LISTED ENTRIES ▸

┌────────

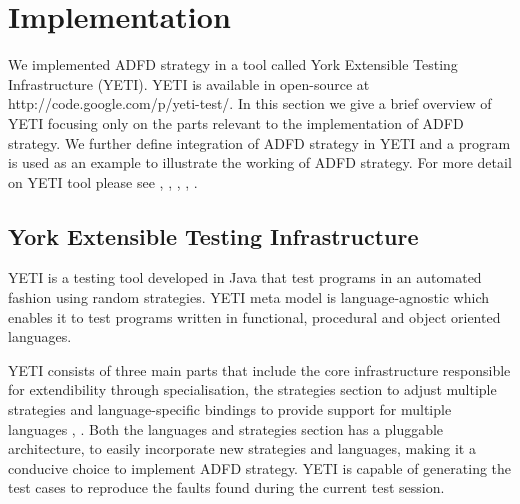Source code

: \documentclass[runningheads,a4paper]{llncs}
\begin{document}












\section{Implementation}\label{sec:implementation}
 We implemented ADFD strategy in a tool called York Extensible Testing Infrastructure (YETI). YETI is available in open-source at http://code.google.com/p/yeti-test/. In this section we give a brief overview of YETI focusing only on the parts relevant to the implementation of ADFD strategy. We further define integration of ADFD strategy in YETI and a program is used as an example to illustrate the working of ADFD strategy. For more detail on YETI tool please see \cite{Oriol2010},  \cite{Oriol2010a},  \cite{Oriol2010b},  \cite{Oriol2011},  \cite{Oriol2012}.

 \subsection{York Extensible Testing Infrastructure}
YETI is a testing tool developed in Java that test programs in an automated fashion using random strategies. YETI meta model is language-agnostic which enables it to test programs written in functional, procedural and object oriented languages.

YETI consists of three main parts that include the core infrastructure responsible for extendibility through specialisation, the strategies section to adjust multiple strategies and language-specific bindings to provide support for multiple languages \cite{Oriol2010},  \cite{Oriol2010b}. Both the languages and strategies section has a pluggable architecture, to easily incorporate new strategies and languages, making it a conducive choice to implement ADFD strategy. YETI is capable of generating the test cases to reproduce the faults found during the current test session.
 
\end{document}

└────────

PROBLEM DETAILS ▸
The data above should be restated exactly, with its images dropped.

COMPLETED EXERCISE ▸
Source code

: \documentclass[runningheads,a4paper]{llncs}
\begin{document}












\section{Implementation}\label{sec:implementation}
 We implemented ADFD strategy in a tool called York Extensible Testing Infrastructure (YETI). YETI is available in open-source at http://code.google.com/p/yeti-test/. In this section we give a brief overview of YETI focusing only on the parts relevant to the implementation of ADFD strategy. We further define integration of ADFD strategy in YETI and a program is used as an example to illustrate the working of ADFD strategy. For more detail on YETI tool please see \cite{Oriol2010},  \cite{Oriol2010a},  \cite{Oriol2010b},  \cite{Oriol2011},  \cite{Oriol2012}.

 \subsection{York Extensible Testing Infrastructure}
YETI is a testing tool developed in Java that test programs in an automated fashion using random strategies. YETI meta model is language-agnostic which enables it to test programs written in functional, procedural and object oriented languages.

YETI consists of three main parts that include the core infrastructure responsible for extendibility through specialisation, the strategies section to adjust multiple strategies and language-specific bindings to provide support for multiple languages \cite{Oriol2010},  \cite{Oriol2010b}. Both the languages and strategies section has a pluggable architecture, to easily incorporate new strategies and languages, making it a conducive choice to implement ADFD strategy. YETI is capable of generating the test cases to reproduce the faults found during the current test session.
 
\end{document}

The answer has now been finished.